Конечно, был умысел. Конечно, оттирали. И, конечно, можно назвать виновного. Имя ему — конкуренция. И я не против, можно даже порадоваться успеху соревнователя, лишь бы само соревнование было честным. Те мелкие уловки Бродского вполне безобидны, с иными поэтами бывало хуже. Да и он сам, набрав массу, научился впоследствии жёстко блокировать. Меня удивляет другое: если ты так самобытен, так талантлив, если ты такой гений, зачем эта мишура, все эти бакенбарды, жёлтые кофты, кожаные штаны и прочая дешёвка и шушваль?  Есть тексты, вот их и читай. Но нет, оказывается, маскарад очень нужен, причём, не столько для поэтов, сколько для публики. Я этого недооценил, вот и оказался во втором ряду, как на той фотографии, куда меня задвинул  Рейн. Впрочем, поздней нашёлся другой фотоснимок, где хорошо видны все четверо, — в точности, как я описал в «Траурных октавах».

Ваши отношения с Мариной Басмановой стали не только достоянием российской, но и мировой общественности. Казалось бы, дело троих, хрестоматийный «роковой треугольник», но Бродский, впав в истерику, немало сделал для того, чтобы все узнали о ее измене и вашем предательстве. Считаете ли вы все произошедшее предательством с вашей стороны? Вас ведь судили кто ни попадя по известной формуле, высказанной кратко Высоцким в культовом фильме «Вертикаль»: «Если друг оказался вдруг...» Тем более, этот личный конфликт происходил на фоне гонений на Бродского и судебного процесса по его делу, что, очевидно, заранее ставило вас в позу виновного в глазах сочувствующих Бродскому и его поклонников.
О моих отношениях с Мариной мне хотелось бы сказать всем, кто задаёт этот вопрос, всего три слова: «Не ваше дело». Но вы правы, утверждая, что слишком многие продолжают (спустя 50 лет!) жгуче интересоваться тем, что касалось лишь её и меня. И, конечно, третьего лица, которое немало сделало для того... Поскольку далее следуют порочащие её и меня обвинения, я должен кратко пояснить то, что более подробно и открыто описано в первой книге моих воспоминаний. Ни измены, ни предательства не было, они существовали лишь в оценке этого третьего, потому что мы объяснились с девушкой, и она заверила меня в том, что свободна. Я тоже считал себя свободным от каких-либо обязательств после возмутительной ссоры с приятелем, случившейся ранее. Я сделал предложение и получил обнадёживающий, хотя и не окончательный ответ. И началась драма. 

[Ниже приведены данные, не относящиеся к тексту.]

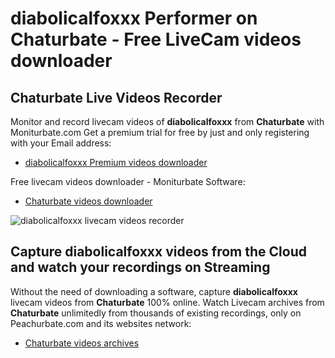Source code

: # diabolicalfoxxx Performer on Chaturbate - Free LiveCam videos downloader

## Chaturbate Live Videos Recorder

Monitor and record livecam videos of **diabolicalfoxxx** from **Chaturbate** with Moniturbate.com
Get a premium trial for free by just and only registering with your Email address:
* [diabolicalfoxxx Premium videos downloader](https://moniturbate.com/request-demo-licence-key.html)

Free livecam videos downloader - Moniturbate Software:
* [Chaturbate videos downloader](https://moniturbate.com/moniturbate-download-software.html)

![diabolicalfoxxx livecam videos recorder](https://peachurnet.com/templates/moniturbate-software.png)


## Capture diabolicalfoxxx videos from the Cloud and watch your recordings on Streaming

Without the need of downloading a software, capture **diabolicalfoxxx** livecam videos from **Chaturbate** 100% online.
Watch Livecam archives from **Chaturbate** unlimitedly from thousands of existing recordings, only on Peachurbate.com and its websites network:
* [Chaturbate videos archives](https://peachurnet.com/)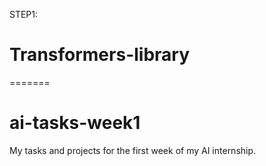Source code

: STEP1:
# Transformers-library
=======
# ai-tasks-week1
My tasks and projects for the first week of my AI internship.

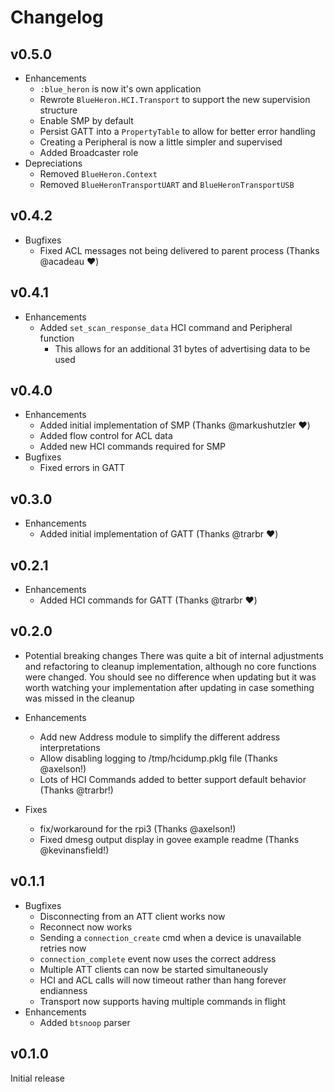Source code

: # Changelog

## v0.5.0

* Enhancements
  * `:blue_heron` is now it's own application
  * Rewrote `BlueHeron.HCI.Transport` to support the new supervision structure
  * Enable SMP by default
  * Persist GATT into a `PropertyTable` to allow for better error handling
  * Creating a Peripheral is now a little simpler and supervised
  * Added Broadcaster role
* Depreciations
  * Removed `BlueHeron.Context`
  * Removed `BlueHeronTransportUART` and `BlueHeronTransportUSB`

## v0.4.2

* Bugfixes
  * Fixed ACL messages not being delivered to parent process (Thanks @acadeau ❤️)

## v0.4.1

* Enhancements
  * Added `set_scan_response_data` HCI command and Peripheral function
    * This allows for an additional 31 bytes of advertising data to be used

## v0.4.0

* Enhancements
  * Added initial implementation of SMP (Thanks @markushutzler ❤️)
  * Added flow control for ACL data
  * Added new HCI commands required for SMP
* Bugfixes
  * Fixed errors in GATT

## v0.3.0

* Enhancements
  * Added initial implementation of GATT (Thanks @trarbr ❤️)

## v0.2.1

* Enhancements
  * Added HCI commands for GATT (Thanks @trarbr ❤️)

## v0.2.0

* Potential breaking changes
  There was quite a bit of internal adjustments and refactoring to cleanup
  implementation, although no core functions were changed. You should see
  no difference when updating but it was worth watching your implementation
  after updating in case something was missed in the cleanup

* Enhancements
  * Add new Address module to simplify the different address interpretations
  * Allow disabling logging to /tmp/hcidump.pklg file (Thanks @axelson!)
  * Lots of HCI Commands added to better support default behavior (Thanks @trarbr!)

* Fixes
  * fix/workaround for the rpi3 (Thanks @axelson!)
  * Fixed dmesg output display in govee example readme (Thanks @kevinansfield!)

## v0.1.1

* Bugfixes
  * Disconnecting from an ATT client works now
  * Reconnect now works
  * Sending a `connection_create` cmd when a device is unavailable
    retries now
  * `connection_complete` event now uses the correct address
  * Multiple ATT clients can now be started simultaneously
  * HCI and ACL calls will now timeout rather than hang forever
    endianness
  * Transport now supports having multiple commands in flight
* Enhancements
  * Added `btsnoop` parser

## v0.1.0

Initial release
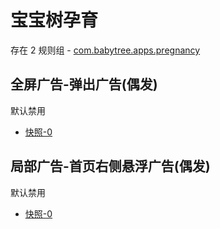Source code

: # 宝宝树孕育

存在 2 规则组 - [com.babytree.apps.pregnancy](/src/apps/com.babytree.apps.pregnancy.ts)

## 全屏广告-弹出广告(偶发)

默认禁用

- [快照-0](https://i.gkd.li/import/12614834)

## 局部广告-首页右侧悬浮广告(偶发)

默认禁用

- [快照-0](https://i.gkd.li/import/12614838)
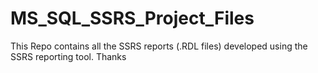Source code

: # MS_SQL_SSRS_Project_Files



This Repo contains all the SSRS reports (.RDL files) developed using the SSRS reporting tool. Thanks
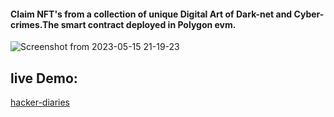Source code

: #### Claim NFT's from a collection of unique Digital Art of Dark-net and Cyber-crimes.The smart contract deployed in Polygon evm. 
![Screenshot from 2023-05-15 21-19-23](https://github.com/Bild96/hacker-diaries/assets/52472445/feb01277-977f-4c9c-b435-ae0399c40ceb)
## live Demo:
[hacker-diaries](http://hacker-diaries.surge.sh)
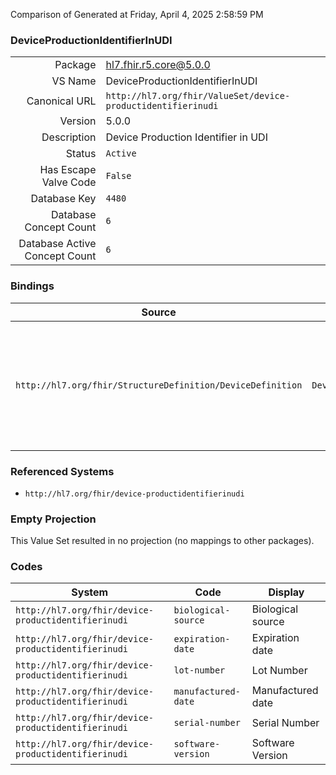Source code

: Comparison of 
Generated at Friday, April 4, 2025 2:58:59 PM

### DeviceProductionIdentifierInUDI

|      |     |
| ---: | --- |
| Package | hl7.fhir.r5.core@5.0.0 |
| VS Name | DeviceProductionIdentifierInUDI |
| Canonical URL | `http://hl7.org/fhir/ValueSet/device-productidentifierinudi` |
| Version | 5.0.0 |
| Description | Device Production Identifier in UDI |
| Status | `Active` |
| Has Escape Valve Code | `False` |
| Database Key | `4480` |
| Database Concept Count | `6` |
| Database Active Concept Count | `6` |
### Bindings

| Source | Element | Binding | Strength | Element Short |
| ------ | ------- | ------- | -------- | ------------- |
| `http://hl7.org/fhir/StructureDefinition/DeviceDefinition` | `DeviceDefinition.productionIdentifierInUDI` | `http://hl7.org/fhir/ValueSet/device-productidentifierinudi\|5.0.0` | `Required` | lot-number \| manufactured-date \| serial-number \| expiration-date \| biological-source \| software-version |

### Referenced Systems

* `http://hl7.org/fhir/device-productidentifierinudi`
### Empty Projection

This Value Set resulted in no projection (no mappings to other packages).

### Codes

| System | Code | Display |
| ------ | ---- | ------- |
| `http://hl7.org/fhir/device-productidentifierinudi` | `biological-source` | Biological source |
| `http://hl7.org/fhir/device-productidentifierinudi` | `expiration-date` | Expiration date |
| `http://hl7.org/fhir/device-productidentifierinudi` | `lot-number` | Lot Number |
| `http://hl7.org/fhir/device-productidentifierinudi` | `manufactured-date` | Manufactured date |
| `http://hl7.org/fhir/device-productidentifierinudi` | `serial-number` | Serial Number |
| `http://hl7.org/fhir/device-productidentifierinudi` | `software-version` | Software Version |

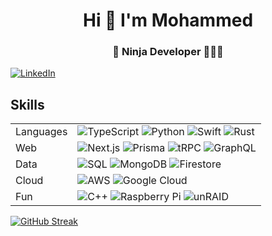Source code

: <h1 align="center">Hi 👋 I'm Mohammed</h1>
<h3 align="center">🥷 Ninja Developer 👨🏻‍💻</h3>

<p> <img style="display:none;" src="https://komarev.com/ghpvc/?username=aljaroudi&label=Profile%20views&color=0e75b6&style=flat" alt="aljaroudi" /> </p>

[<img alt="LinkedIn" src="https://img.shields.io/badge/LinkedIn-%230077B5.svg?&logo=linkedin&logoColor=white">](https://www.linkedin.com/in/aljaroudi/)


## Skills
|           |                                                                                                                                                                                                                                                                                                                                                              |
| --------- | ------------------------------------------------------------------------------------------------------------------------------------------------------------------------------------------------------------------------------------------------------------------------------------------------------------------------------------------------------------ |
| Languages | ![TypeScript](https://img.shields.io/badge/-TypeScript-3178C6?logo=typescript&logoColor=white) ![Python](https://img.shields.io/badge/-Python-3776AB?logo=Python&logoColor=white) ![Swift](https://img.shields.io/badge/Swift-%23FA7343.svg?&logo=swift&logoColor=white) ![Rust](https://img.shields.io/badge/Rust-%23CE412B.svg?&logo=Rust&logoColor=white) |
| Web       | ![Next.js](https://img.shields.io/badge/-Next.js-black?logo=next.js) ![Prisma](https://img.shields.io/badge/Prisma-%232D3748.svg?logo=Prisma&logoColor=white) ![tRPC](https://img.shields.io/badge/tRPC-%232596BE.svg?logo=tRPC&logoColor=white) ![GraphQL](https://img.shields.io/badge/-GraphQL-E10098?logo=graphql)                                       |
| Data      | ![SQL](https://img.shields.io/badge/-SQL-336791?logo=postgresql&logoColor=white) ![MongoDB](https://img.shields.io/badge/-MongoDB-47A248?logo=mongodb&logoColor=white) ![Firestore](https://img.shields.io/badge/-Firestore-FFCA28?logo=firebase&logoColor=white)                                                                                            |
| Cloud     | ![AWS](https://img.shields.io/badge/AWS-FF9900?logo=Amazon-AWS) ![Google Cloud](https://img.shields.io/badge/GCP-4285F4?logo=google-cloud&logoColor=white)                                                                                                                                                                                                   |
| Fun       | ![C++](https://img.shields.io/badge/-Go-00ADD8?logo=go&logoColor=white) ![Raspberry Pi](https://img.shields.io/badge/-RPi-C51A4A?logo=Raspberry-Pi)  ![unRAID](https://img.shields.io/badge/UnRAID-%23F15A2C.svg?&logo=Unraid&logoColor=white)                                                                                                               |

[![GitHub Streak](http://github-readme-streak-stats.herokuapp.com?user=aljaroudi)](#)
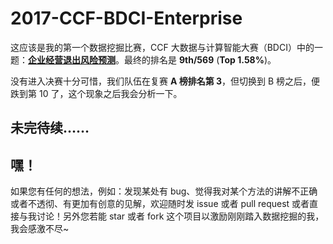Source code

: # 2017-CCF-BDCI-Enterprise

这应该是我的第一个数据挖掘比赛，CCF 大数据与计算智能大赛（BDCI）中的一题：[**企业经营退出风险预测**](http://www.datafountain.cn/#/competitions/271/intro)。最终的排名是 **9th/569** (**Top 1.58%**)。

没有进入决赛十分可惜，我们队伍在复赛 **A 榜排名第 3**，但切换到 B 榜之后，便跌到第 10 了，这个现象之后我会分析一下。

## 未完待续……

## 嘿！

如果您有任何的想法，例如：发现某处有 bug、觉得我对某个方法的讲解不正确或者不透彻、有更加有创意的见解，欢迎随时发 issue 或者 pull request 或者直接与我讨论！另外您若能 star 或者 fork 这个项目以激励刚刚踏入数据挖掘的我，我会感激不尽~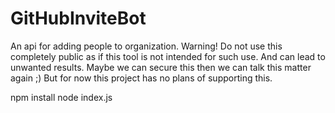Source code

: # GitHubInviteBot
An api for adding people to organization.
Warning! Do not use this completely public as if this tool is not intended for such use.
And can lead to unwanted results. Maybe we can secure this then we can talk this matter again ;)
But for now this project has no plans of supporting this.

npm install
node index.js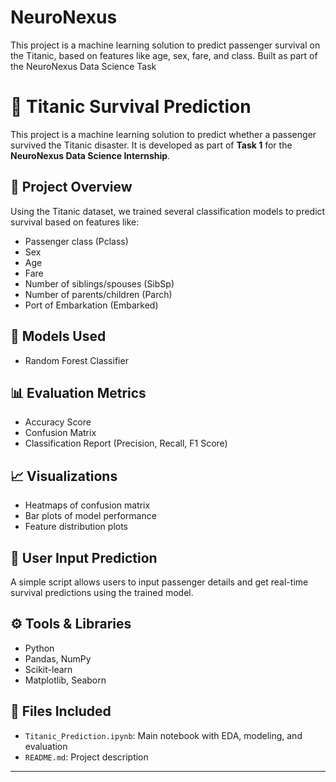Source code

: # NeuroNexus
This project is a machine learning solution to predict passenger survival on the Titanic, based on features like age, sex, fare, and class. Built as part of the NeuroNexus Data Science  Task

# 🚢 Titanic Survival Prediction
This project is a machine learning solution to predict whether a passenger survived the Titanic disaster. It is developed as part of **Task 1** for the **NeuroNexus Data Science Internship**.

## 📌 Project Overview

Using the Titanic dataset, we trained several classification models to predict survival based on features like:
- Passenger class (Pclass)
- Sex
- Age
- Fare
- Number of siblings/spouses (SibSp)
- Number of parents/children (Parch)
- Port of Embarkation (Embarked)

## 🧠 Models Used
- Random Forest Classifier  


## 📊 Evaluation Metrics
- Accuracy Score  
- Confusion Matrix  
- Classification Report (Precision, Recall, F1 Score)

## 📈 Visualizations
- Heatmaps of confusion matrix  
- Bar plots of model performance  
- Feature distribution plots

## 🧪 User Input Prediction
A simple script allows users to input passenger details and get real-time survival predictions using the trained model.

## ⚙️ Tools & Libraries
- Python
- Pandas, NumPy
- Scikit-learn
- Matplotlib, Seaborn

## 📁 Files Included
- `Titanic_Prediction.ipynb`: Main notebook with EDA, modeling, and evaluation
- `README.md`: Project description


---


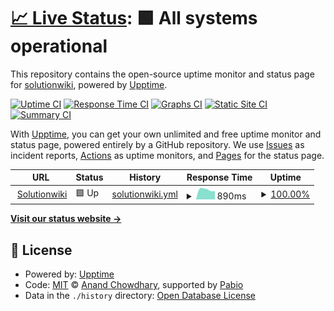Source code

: # [📈 Live Status](https://demo.upptime.js.org): <!--live status--> **🟩 All systems operational**

This repository contains the open-source uptime monitor and status page for [solutionwiki](https://demo.upptime.js.org), powered by [Upptime](https://github.com/upptime/upptime).

[![Uptime CI](https://github.com/solutionwiki/solutionwiki/workflows/Uptime%20CI/badge.svg)](https://github.com/solutionwiki/solutionwiki/actions?query=workflow%3A%22Uptime+CI%22)
[![Response Time CI](https://github.com/solutionwiki/solutionwiki/workflows/Response%20Time%20CI/badge.svg)](https://github.com/solutionwiki/solutionwiki/actions?query=workflow%3A%22Response+Time+CI%22)
[![Graphs CI](https://github.com/solutionwiki/solutionwiki/workflows/Graphs%20CI/badge.svg)](https://github.com/solutionwiki/solutionwiki/actions?query=workflow%3A%22Graphs+CI%22)
[![Static Site CI](https://github.com/solutionwiki/solutionwiki/workflows/Static%20Site%20CI/badge.svg)](https://github.com/solutionwiki/solutionwiki/actions?query=workflow%3A%22Static+Site+CI%22)
[![Summary CI](https://github.com/solutionwiki/solutionwiki/workflows/Summary%20CI/badge.svg)](https://github.com/solutionwiki/solutionwiki/actions?query=workflow%3A%22Summary+CI%22)

With [Upptime](https://upptime.js.org), you can get your own unlimited and free uptime monitor and status page, powered entirely by a GitHub repository. We use [Issues](https://github.com/solutionwiki/solutionwiki/issues) as incident reports, [Actions](https://github.com/solutionwiki/solutionwiki/actions) as uptime monitors, and [Pages](https://demo.upptime.js.org) for the status page.

<!--start: status pages-->
<!-- This summary is generated by Upptime (https://github.com/upptime/upptime) -->
<!-- Do not edit this manually, your changes will be overwritten -->
<!-- prettier-ignore -->
| URL | Status | History | Response Time | Uptime |
| --- | ------ | ------- | ------------- | ------ |
| <img alt="" src="https://icons.duckduckgo.com/ip3/solutionwiki.enhawiki.kr.ico" height="13"> [Solutionwiki](http://solutionwiki.enhawiki.kr:3000) | 🟩 Up | [solutionwiki.yml](https://github.com/solutionwiki/solutionwiki/commits/HEAD/history/solutionwiki.yml) | <details><summary><img alt="Response time graph" src="./graphs/solutionwiki/response-time-week.png" height="20"> 890ms</summary><br><a href="https://demo.upptime.js.org/history/solutionwiki"><img alt="Response time 890" src="https://img.shields.io/endpoint?url=https%3A%2F%2Fraw.githubusercontent.com%2Fsolutionwiki%2Fsolutionwiki%2FHEAD%2Fapi%2Fsolutionwiki%2Fresponse-time.json"></a><br><a href="https://demo.upptime.js.org/history/solutionwiki"><img alt="24-hour response time 757" src="https://img.shields.io/endpoint?url=https%3A%2F%2Fraw.githubusercontent.com%2Fsolutionwiki%2Fsolutionwiki%2FHEAD%2Fapi%2Fsolutionwiki%2Fresponse-time-day.json"></a><br><a href="https://demo.upptime.js.org/history/solutionwiki"><img alt="7-day response time 890" src="https://img.shields.io/endpoint?url=https%3A%2F%2Fraw.githubusercontent.com%2Fsolutionwiki%2Fsolutionwiki%2FHEAD%2Fapi%2Fsolutionwiki%2Fresponse-time-week.json"></a><br><a href="https://demo.upptime.js.org/history/solutionwiki"><img alt="30-day response time 890" src="https://img.shields.io/endpoint?url=https%3A%2F%2Fraw.githubusercontent.com%2Fsolutionwiki%2Fsolutionwiki%2FHEAD%2Fapi%2Fsolutionwiki%2Fresponse-time-month.json"></a><br><a href="https://demo.upptime.js.org/history/solutionwiki"><img alt="1-year response time 890" src="https://img.shields.io/endpoint?url=https%3A%2F%2Fraw.githubusercontent.com%2Fsolutionwiki%2Fsolutionwiki%2FHEAD%2Fapi%2Fsolutionwiki%2Fresponse-time-year.json"></a></details> | <details><summary><a href="https://demo.upptime.js.org/history/solutionwiki">100.00%</a></summary><a href="https://demo.upptime.js.org/history/solutionwiki"><img alt="All-time uptime 100.00%" src="https://img.shields.io/endpoint?url=https%3A%2F%2Fraw.githubusercontent.com%2Fsolutionwiki%2Fsolutionwiki%2FHEAD%2Fapi%2Fsolutionwiki%2Fuptime.json"></a><br><a href="https://demo.upptime.js.org/history/solutionwiki"><img alt="24-hour uptime 100.00%" src="https://img.shields.io/endpoint?url=https%3A%2F%2Fraw.githubusercontent.com%2Fsolutionwiki%2Fsolutionwiki%2FHEAD%2Fapi%2Fsolutionwiki%2Fuptime-day.json"></a><br><a href="https://demo.upptime.js.org/history/solutionwiki"><img alt="7-day uptime 100.00%" src="https://img.shields.io/endpoint?url=https%3A%2F%2Fraw.githubusercontent.com%2Fsolutionwiki%2Fsolutionwiki%2FHEAD%2Fapi%2Fsolutionwiki%2Fuptime-week.json"></a><br><a href="https://demo.upptime.js.org/history/solutionwiki"><img alt="30-day uptime 100.00%" src="https://img.shields.io/endpoint?url=https%3A%2F%2Fraw.githubusercontent.com%2Fsolutionwiki%2Fsolutionwiki%2FHEAD%2Fapi%2Fsolutionwiki%2Fuptime-month.json"></a><br><a href="https://demo.upptime.js.org/history/solutionwiki"><img alt="1-year uptime 100.00%" src="https://img.shields.io/endpoint?url=https%3A%2F%2Fraw.githubusercontent.com%2Fsolutionwiki%2Fsolutionwiki%2FHEAD%2Fapi%2Fsolutionwiki%2Fuptime-year.json"></a></details>

<!--end: status pages-->

[**Visit our status website →**](https://demo.upptime.js.org)

## 📄 License

- Powered by: [Upptime](https://github.com/upptime/upptime)
- Code: [MIT](./LICENSE) © [Anand Chowdhary](https://anandchowdhary.com), supported by [Pabio](https://pabio.com)
- Data in the `./history` directory: [Open Database License](https://opendatacommons.org/licenses/odbl/1-0/)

Кстати, почему именно процесс над Бродским получил такую широкую известность? Почему именно Бродский стал неугоден властям, ведь в вашем кругу были и другие заметные поэты и диссиденты, и по другим судебным процессам люди получали сроки (в это же время, примерно, процесс Синявского и Даниэля), но именно процесс над Бродским стал знаковым и полномасштабно историческим.
Мне кажется, что Вы придаёте процессу над Бродским такое чуть ли не космическое значение задним числом, уже после того, как он стал Нобелевским лауреатом и невероятной знаменитостью (кстати, во многом благодаря этому процессу). Вспомните, какой силы была кампания по шельмованию Пастернака в связи с его «Доктором Живаго» и Нобелевской премией, и какой резонанс был во всём мире. А те же Синявский и Даниэль — сколько подписей было собрано в их защиту, сколько протестов! А Горбаневская и семеро смельчаков на Красной площади в 1968-м? А Буковский, обмененный на чилийского коммуниста Корвалана? А Нобелевская премия Солженицыну и его принудительная высылка? Конечно, процесс над Бродским был событием из этого ряда, но никак не исключением.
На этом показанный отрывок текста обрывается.